Last week my students from Building a Real Time ML System. Together built a real-time feature pipeline that transforms

  • a continuous stream of crypto market trades (raw data)

  • into a continuous stream of technical indicators (ML model features)

During our live coding session, Vincent, one of my students, asked

How do we horizontally scale the candles services?

To which I answered GREAT QUESTION ❗

Let me explain ↓

 

The problem 🤔

Once you have a working real-time feature pipeline that transforms raw data into features for one cryptocurrency, for example BTC/USD

 

it makes A LOT of sense to start experimenting with many cryptocurrencies.

This means your pipeline will start ingesting and processing 10x-100x more trades than before.

And here is where the problem comes.

  • Ingestion is easy. This is not where the bottleneck of our pipeline is.

  • On the other hand, transforming these trades into candles (aka candles service), using stateful window aggregations can quickly become a bottleneck.

And this is when horizontal scaling leveraging Kafka topic partitionsconsumer groups and Docker containers come into play.

 

The solution 🧠

Spinning up more instances (aka Docker containers) of your candle service alone won’t work…

 

.. unless you a make smart use of 3 key Kafka conceps:

  1. Topics and partitions → A topic is like a named channel where data flows through Kafka. It's divided into partitions - ordered, immutable sequences of messages that can be processed in parallel. Think of a topic as a highway and partitions as parallel lanes.

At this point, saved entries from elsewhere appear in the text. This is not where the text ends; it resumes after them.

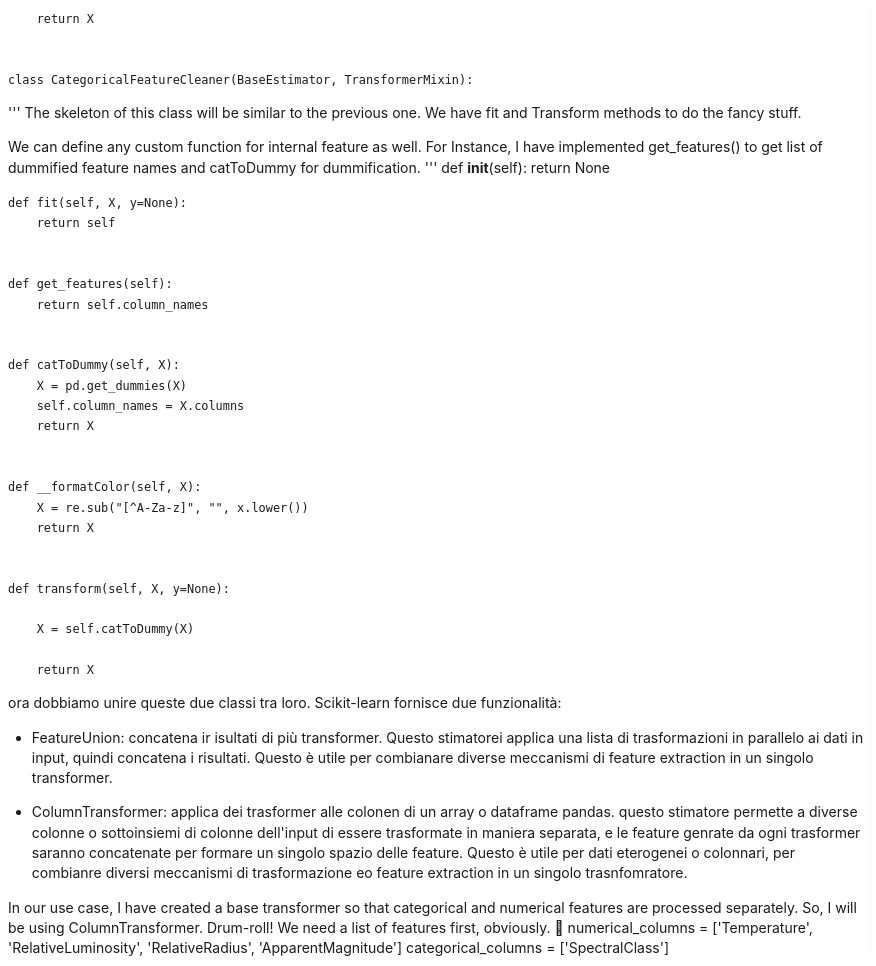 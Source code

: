         return X
	

	class CategoricalFeatureCleaner(BaseEstimator, TransformerMixin):
  '''
  The skeleton of this class will be similar to the previous one. We have 
  fit and Transform methods to do the fancy stuff. 
  
  We can define any custom function for internal feature as well. For Instance,
  I have implemented get_features() to get list of dummified feature names and
  catToDummy for dummification.
  '''
    def __init__(self):
        return None
    
    
    def fit(self, X, y=None):
        return self
    
    
    def get_features(self):
        return self.column_names
    
    
    def catToDummy(self, X):
        X = pd.get_dummies(X)
        self.column_names = X.columns
        return X
    
    
    def __formatColor(self, X):
        X = re.sub("[^A-Za-z]", "", x.lower())
        return X
    
    
    def transform(self, X, y=None):
        
        X = self.catToDummy(X)
        
        return X


ora dobbiamo unire queste due classi tra loro. Scikit-learn fornisce due funzionalità:

* FeatureUnion: concatena ir isultati di più transformer. Questo stimatorei applica una lista di trasformazioni in parallelo ai dati in input, quindi concatena i risultati. Questo è utile per combianare diverse meccanismi di feature extraction in un singolo transformer.

* ColumnTransformer: applica dei trasformer alle colonen di un array o dataframe pandas. questo stimatore permette a diverse colonne o sottoinsiemi di colonne dell'input di essere trasformate in maniera separata, e le feature genrate da ogni trasformer saranno concatenate per formare un singolo spazio delle feature. Questo è utile per dati eterogenei o colonnari, per combianre diversi meccanismi di trasformazione eo feature extraction in un singolo trasnfomratore.

In our use case, I have created a base transformer so that categorical and numerical features are processed separately. So, I will be using ColumnTransformer.
Drum-roll!
We need a list of features first, obviously. 🙌
numerical_columns = ['Temperature', 'RelativeLuminosity', 'RelativeRadius', 'ApparentMagnitude']
categorical_columns = ['SpectralClass']
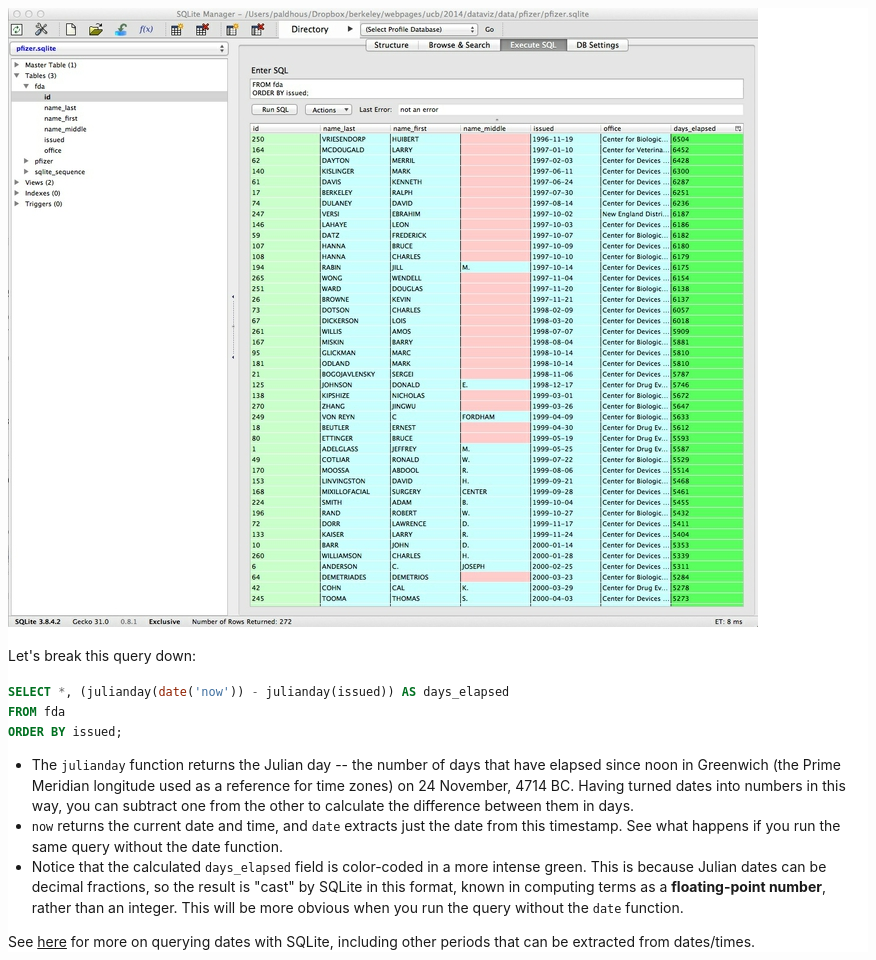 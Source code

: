 ![](./img/class5_19.jpg)

Let's break this query down:

```sql
SELECT *, (julianday(date('now')) - julianday(issued)) AS days_elapsed
FROM fda
ORDER BY issued;
```
- The `julianday` function returns the Julian day -- the number of days that have elapsed since noon in Greenwich (the Prime Meridian longitude used as a reference for time zones) on 24 November, 4714 BC. Having turned dates into numbers in this way, you can subtract one from the other to calculate the difference between them in days.
- `now` returns the current date and time, and `date` extracts just the date from this timestamp. See what happens if you run the same query without the date function.
- Notice that the calculated `days_elapsed` field is color-coded in a more intense green. This is because Julian dates can be decimal fractions, so the result is "cast" by SQLite in this format, known in computing terms as a **floating-point number**, rather than an integer. This will be more obvious when you run the query without the `date` function.

See [here](http://www.sqlite.org/lang_datefunc.html) for more on querying dates with SQLite, including other periods that can be extracted from dates/times.
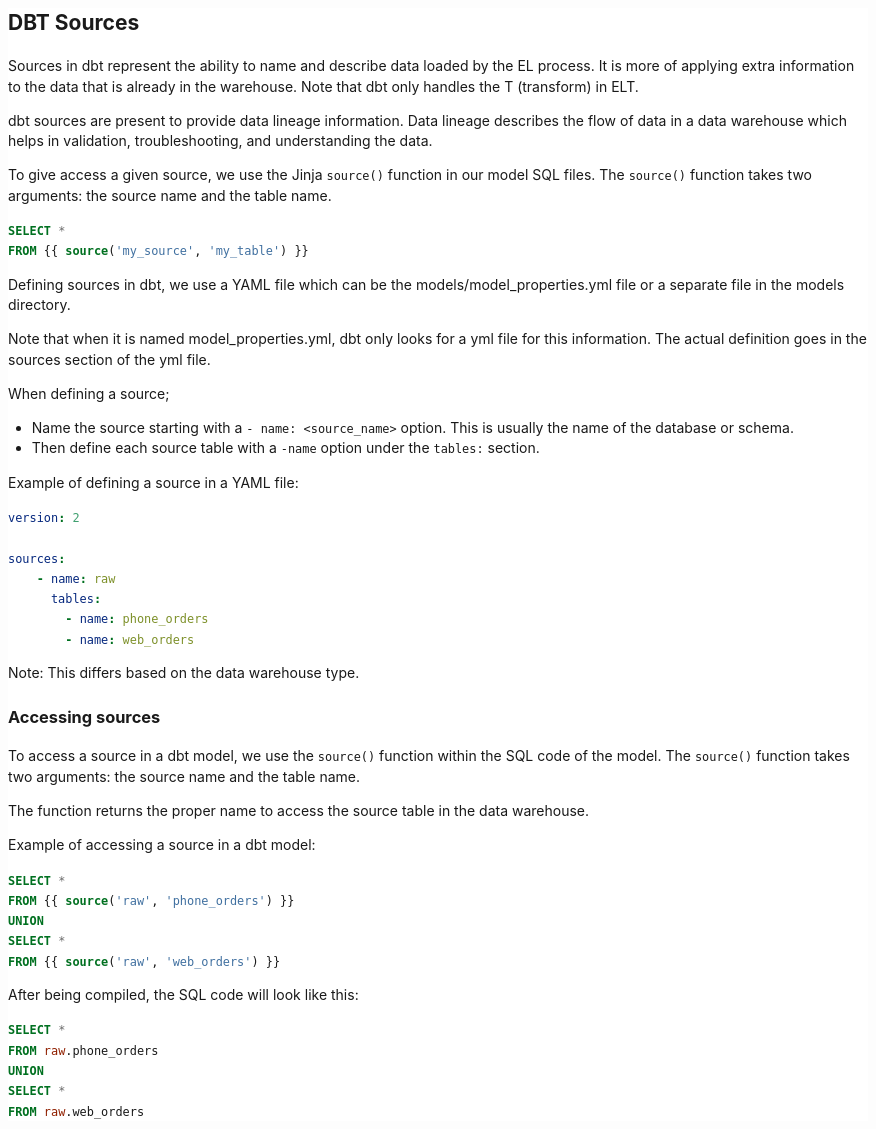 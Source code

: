 ## DBT Sources
Sources in dbt represent the ability to name and describe data loaded by the EL process. It is more of applying extra information to the data that is already in the warehouse. Note that dbt only handles the T (transform) in ELT.

dbt sources are present to provide data lineage information. Data lineage describes the flow of data in a data warehouse which helps in validation, troubleshooting, and understanding the data.

To give access a given source, we use the Jinja `source()` function in our model SQL files. The `source()` function takes two arguments: the source name and the table name.

```sql
SELECT *
FROM {{ source('my_source', 'my_table') }}
```

Defining sources in dbt, we use a YAML file which can be the models/model_properties.yml file or a separate file in the models directory.

Note that when it is named model_properties.yml, dbt only looks for a yml file for this information. The actual definition goes in the sources section of the yml file. 

When defining a source;
- Name the source starting with a `- name: <source_name>` option. This is usually the name of the database or schema.
- Then define each source table with a `-name` option under the `tables:` section.

Example of defining a source in a YAML file:
```yaml
version: 2

sources:
    - name: raw
      tables: 
        - name: phone_orders
        - name: web_orders
```

Note: This differs based on the data warehouse type.

### Accessing sources
To access a source in a dbt model, we use the `source()` function within the SQL code of the model. The `source()` function takes two arguments: the source name and the table name.

The function returns the proper name to access the source table in the data warehouse.

Example of accessing a source in a dbt model:
```sql
SELECT *
FROM {{ source('raw', 'phone_orders') }}
UNION
SELECT *
FROM {{ source('raw', 'web_orders') }}
```

After being compiled, the SQL code will look like this:
```sql
SELECT *
FROM raw.phone_orders
UNION
SELECT *
FROM raw.web_orders
```
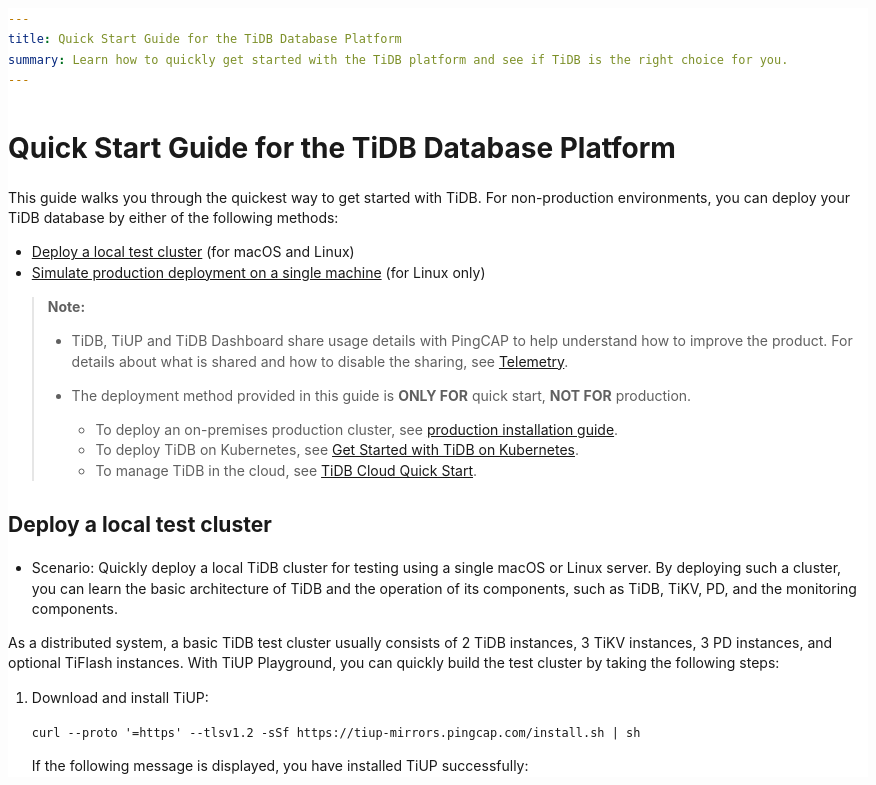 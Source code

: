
 ```yaml
---
title: Quick Start Guide for the TiDB Database Platform
summary: Learn how to quickly get started with the TiDB platform and see if TiDB is the right choice for you.
---
```


# Quick Start Guide for the TiDB Database Platform

This guide walks you through the quickest way to get started with TiDB. For non-production environments, you can deploy your TiDB database by either of the following methods:

- [Deploy a local test cluster](#deploy-a-local-test-cluster) (for macOS and Linux)
- [Simulate production deployment on a single machine](#simulate-production-deployment-on-a-single-machine) (for Linux only)

> **Note:**
>
> - TiDB, TiUP and TiDB Dashboard share usage details with PingCAP to help understand how to improve the product. For details about what is shared and how to disable the sharing, see [Telemetry](/telemetry.md).
>
> - The deployment method provided in this guide is **ONLY FOR** quick start, **NOT FOR** production.
>
>     - To deploy an on-premises production cluster, see [production installation guide](/production-deployment-using-tiup.md).
>     - To deploy TiDB on Kubernetes, see [Get Started with TiDB on Kubernetes](https://docs.pingcap.com/tidb-in-kubernetes/stable/get-started).
>     - To manage TiDB in the cloud, see [TiDB Cloud Quick Start](https://docs.pingcap.com/tidbcloud/tidb-cloud-quickstart).

## Deploy a local test cluster

- Scenario: Quickly deploy a local TiDB cluster for testing using a single macOS or Linux server. By deploying such a cluster, you can learn the basic architecture of TiDB and the operation of its components, such as TiDB, TiKV, PD, and the monitoring components.

<SimpleTab>
<div label="macOS">

As a distributed system, a basic TiDB test cluster usually consists of 2 TiDB instances, 3 TiKV instances, 3 PD instances, and optional TiFlash instances. With TiUP Playground, you can quickly build the test cluster by taking the following steps:

1. Download and install TiUP:

    
    ```shell
    curl --proto '=https' --tlsv1.2 -sSf https://tiup-mirrors.pingcap.com/install.sh | sh
    ```

    If the following message is displayed, you have installed TiUP successfully:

  2. Message keys → Each message in Kafka can have a key. Messages with the same key are guaranteed to go to the same partition, ensuring ordered processing within that partition. In our case, it makes sense to use the cryptocurrency pair (e.g. BTC/USD, ETH/USD…) as the message key.

  3. Consumer groups → a set of services that cooperate to process messages from a topic, with each partition being exclusively processed by one consumer in the group. This enables parallel processing and horizontal scaling.

 

The first step to add scalability to your system is to add at least one more partition to your Kafka topic. You can do that from your broker console, or from the CLI using Redpanda as follows

$ rpk topic add-partitions trades --num 1

Next, you need to include the trade cryptocurrency (e.g. BTC/USD, ETH/USD, SOL/USD) as your message keys, so all trades for the same cryptocurrency are saved into the same partition.

Now, you can spin up two instances of your candles service, using the same consumer group name, and Kafka will automatically assign one partition to each.

The workload will be balanced between the 2 candle service instances, each of them running on a different lightweight instance.

If you want to scale further, you can increase the number of topic partitions, and spin up even more instances of your transformation service.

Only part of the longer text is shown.